Linting Rules for a11y

One of the best ways to get some useful suggestions is to add the plugin, eslint-plugin-jsx-a11y to your project. After I got it installed my editor lit up like New York City at night. Whew, I had some work to do.

WAI-ARIA

WAI-ARIA is explained well from MDN:

The three main features are Roles, Properties, and States.

Roles

It's best to use semantic elements for desired actions. A good example is to use the button element for a user action. If we are using a different element to perform the role of a button we can use a role to help out. An example might be an svg icon with an onClick method.

<svg viewBox="0 0 128 128" onClick="{myOnClickFn}" role="button">
<path d="M 10 10 H 90 V 90 H 10 L 10 10" />
</svg>

Having a role of button tells the screen reader that the intention of this icon is to be a button.

Here's a list from MDN of all the ARIA roles.

Properties

Properties let us give an element extra meaning if needed. A common example is in a form input. We may have a visual indicator to show that an input is required. Now we can add a data attribute of aria-required="true" to let the user know that the input needs to be valid.

<form onSubmit="{onSubmit}">
<label for="fieldName">Name</label>
<input name="fieldName" type="text" />
<label for="fieldEmail">Email</label>
<input name="fieldEmail" type="email" aria-required="true" />
</form>

States

This is much like states in javascript. We may have a disabled input that will become enabled after validation of a previous field. We can specify the disabled state with aria-disabled="true".

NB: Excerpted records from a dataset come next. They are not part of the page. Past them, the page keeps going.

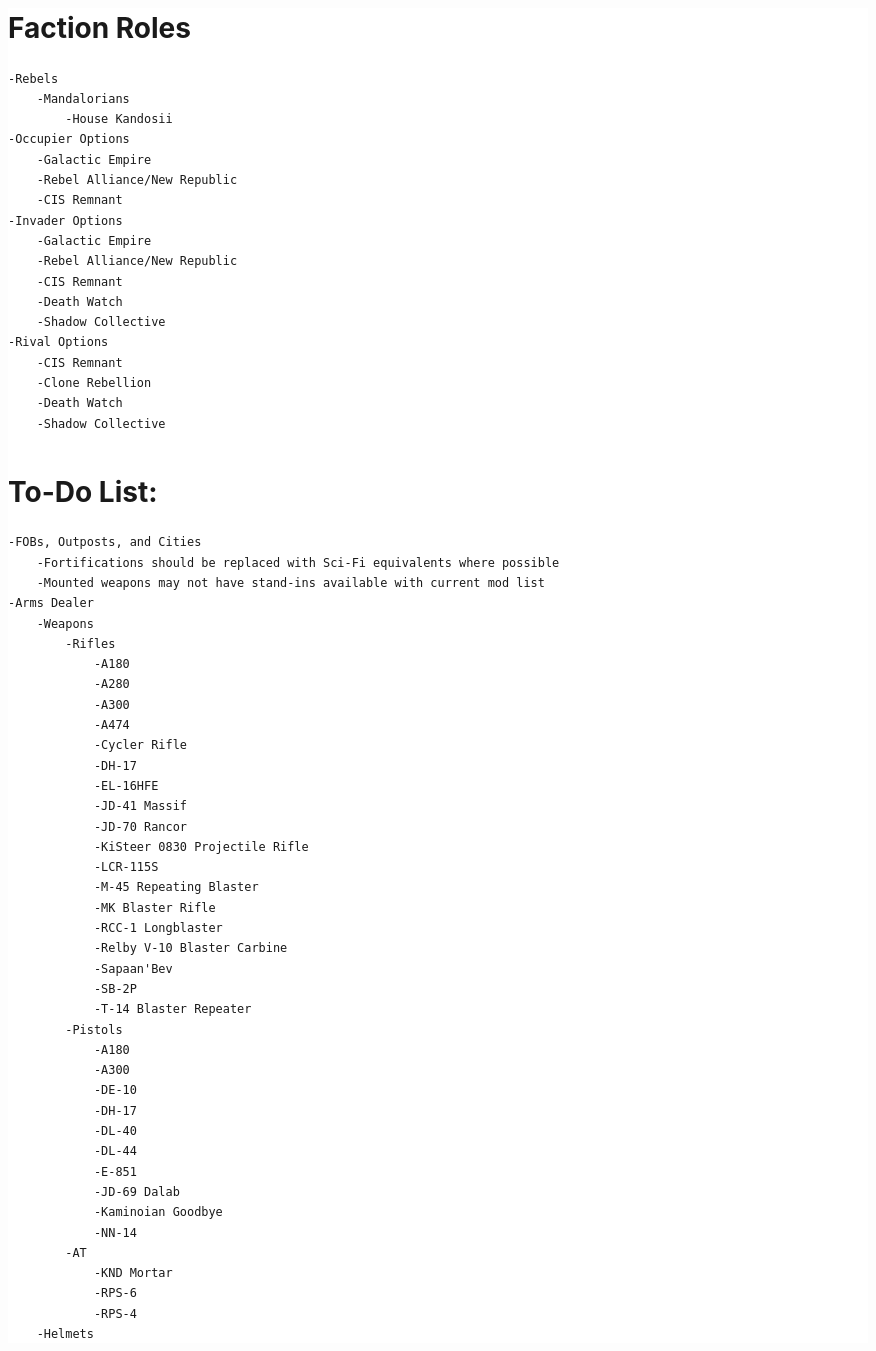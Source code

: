 # Faction Roles
	-Rebels
		-Mandalorians
			-House Kandosii
	-Occupier Options
		-Galactic Empire
		-Rebel Alliance/New Republic
		-CIS Remnant
	-Invader Options
		-Galactic Empire
		-Rebel Alliance/New Republic
		-CIS Remnant
		-Death Watch
		-Shadow Collective
	-Rival Options
		-CIS Remnant
		-Clone Rebellion
		-Death Watch
		-Shadow Collective

# To-Do List:
	-FOBs, Outposts, and Cities
		-Fortifications should be replaced with Sci-Fi equivalents where possible
		-Mounted weapons may not have stand-ins available with current mod list
	-Arms Dealer
		-Weapons
			-Rifles
				-A180
				-A280
				-A300
				-A474
				-Cycler Rifle
				-DH-17
				-EL-16HFE
				-JD-41 Massif
				-JD-70 Rancor
				-KiSteer 0830 Projectile Rifle
				-LCR-115S
				-M-45 Repeating Blaster
				-MK Blaster Rifle
				-RCC-1 Longblaster
				-Relby V-10 Blaster Carbine
				-Sapaan'Bev
				-SB-2P
				-T-14 Blaster Repeater
			-Pistols
				-A180
				-A300
				-DE-10
				-DH-17
				-DL-40
				-DL-44
				-E-851
				-JD-69 Dalab
				-Kaminoian Goodbye
				-NN-14
			-AT
				-KND Mortar
				-RPS-6
				-RPS-4
		-Helmets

<form onSubmit="{onSubmit}">
<label for="fieldName">Name</label>
<input name="fieldName" type="text" />
<label for="fieldEmail">Email</label>
<input name="fieldEmail" type="email" aria-required="true" />
<label for="fieldSubscribe">Subscribe</label>
<input name="fieldSubscribe" type="checkbox" checked="false" aria-disabled="true" />
</form>

tabIndex

This is one that I vaguely knew about. It turns out that there are three types of values that it can take.

  • tabindex="-1" negative one or less allows elements to get the focus programmatically instead of through sequential keyboard navigation
  • tabindex="0" zero allows non tabbable elements to become tabbable in sequential order by adding focus to them in the document's source order
  • tabindex="1" one or more makes the elements tabbable in the specific index order represented by this number

onKeypress handler

For all the user clickable elements we can also provide an onKeyPress that handles an Enter or Return key on a clickable element. We can use a function to check for that keypress and if it's is the key we're looking for we can pass the event to the onClick function.

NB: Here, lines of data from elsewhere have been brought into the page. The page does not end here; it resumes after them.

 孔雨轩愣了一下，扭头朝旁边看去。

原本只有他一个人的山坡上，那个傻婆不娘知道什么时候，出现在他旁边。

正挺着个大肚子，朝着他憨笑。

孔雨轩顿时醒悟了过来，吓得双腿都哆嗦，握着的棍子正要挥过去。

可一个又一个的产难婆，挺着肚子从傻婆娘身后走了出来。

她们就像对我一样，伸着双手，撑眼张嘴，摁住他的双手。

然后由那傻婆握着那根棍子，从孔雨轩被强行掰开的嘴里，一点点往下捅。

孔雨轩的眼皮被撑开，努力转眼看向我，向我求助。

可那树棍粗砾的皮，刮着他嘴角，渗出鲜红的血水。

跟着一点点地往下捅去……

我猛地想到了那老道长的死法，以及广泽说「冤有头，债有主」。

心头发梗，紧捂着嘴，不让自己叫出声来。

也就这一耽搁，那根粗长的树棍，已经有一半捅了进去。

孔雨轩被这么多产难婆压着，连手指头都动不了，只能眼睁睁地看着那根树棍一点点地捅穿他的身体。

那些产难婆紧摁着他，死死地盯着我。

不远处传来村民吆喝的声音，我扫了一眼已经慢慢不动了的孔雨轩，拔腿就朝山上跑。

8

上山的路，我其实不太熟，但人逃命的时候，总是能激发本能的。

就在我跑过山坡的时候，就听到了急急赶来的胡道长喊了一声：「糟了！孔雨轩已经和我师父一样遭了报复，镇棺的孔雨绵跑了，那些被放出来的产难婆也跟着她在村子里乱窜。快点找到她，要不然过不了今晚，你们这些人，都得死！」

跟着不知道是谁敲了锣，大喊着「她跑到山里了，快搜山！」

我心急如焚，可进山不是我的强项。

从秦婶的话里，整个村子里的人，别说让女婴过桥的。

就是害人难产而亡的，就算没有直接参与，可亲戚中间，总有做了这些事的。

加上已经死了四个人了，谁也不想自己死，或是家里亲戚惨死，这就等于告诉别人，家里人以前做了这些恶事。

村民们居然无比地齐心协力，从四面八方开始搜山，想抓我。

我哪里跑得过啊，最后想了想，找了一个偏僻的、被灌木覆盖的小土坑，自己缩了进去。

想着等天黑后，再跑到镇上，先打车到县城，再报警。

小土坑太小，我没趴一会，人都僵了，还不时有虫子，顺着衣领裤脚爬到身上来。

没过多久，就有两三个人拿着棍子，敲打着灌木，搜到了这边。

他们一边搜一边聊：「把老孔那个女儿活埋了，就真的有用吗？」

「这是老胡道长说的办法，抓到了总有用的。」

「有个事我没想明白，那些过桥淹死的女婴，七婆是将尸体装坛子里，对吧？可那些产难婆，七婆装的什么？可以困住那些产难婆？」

Here's a great snippet from John Luke Garofalo's post about React accessibility:

// attach to a onKeyPress to handle Enter keyboard
// presses in the same way as onClicks
export const handleEnterKeyPress = (onClick) => (event) => {
if (event.key === 'Enter') {
onClick(event);
}
};

Here's that snippet in TypeScript:

type HandleKeyPress = (
onClick: React.EventHandler<React.MouseEvent | React.KeyboardEvent>
) => React.KeyboardEventHandler<HTMLElement | SVGElement>;
// attach to a onKeyPress to handle Enter keyboard clicks in the same way as onClicks
export const handleEnterKeyPress: HandleKeyPress = (onClick) => (event) => {
if (event.key === 'Enter') {
onClick(event);
}
};

Conclusion

Hopefully this helps you dip your toes into the accessibility pond. I have a lot more to learn and implement but I feel like this was a good start. I would love to hear your resources if you have started down this road as well.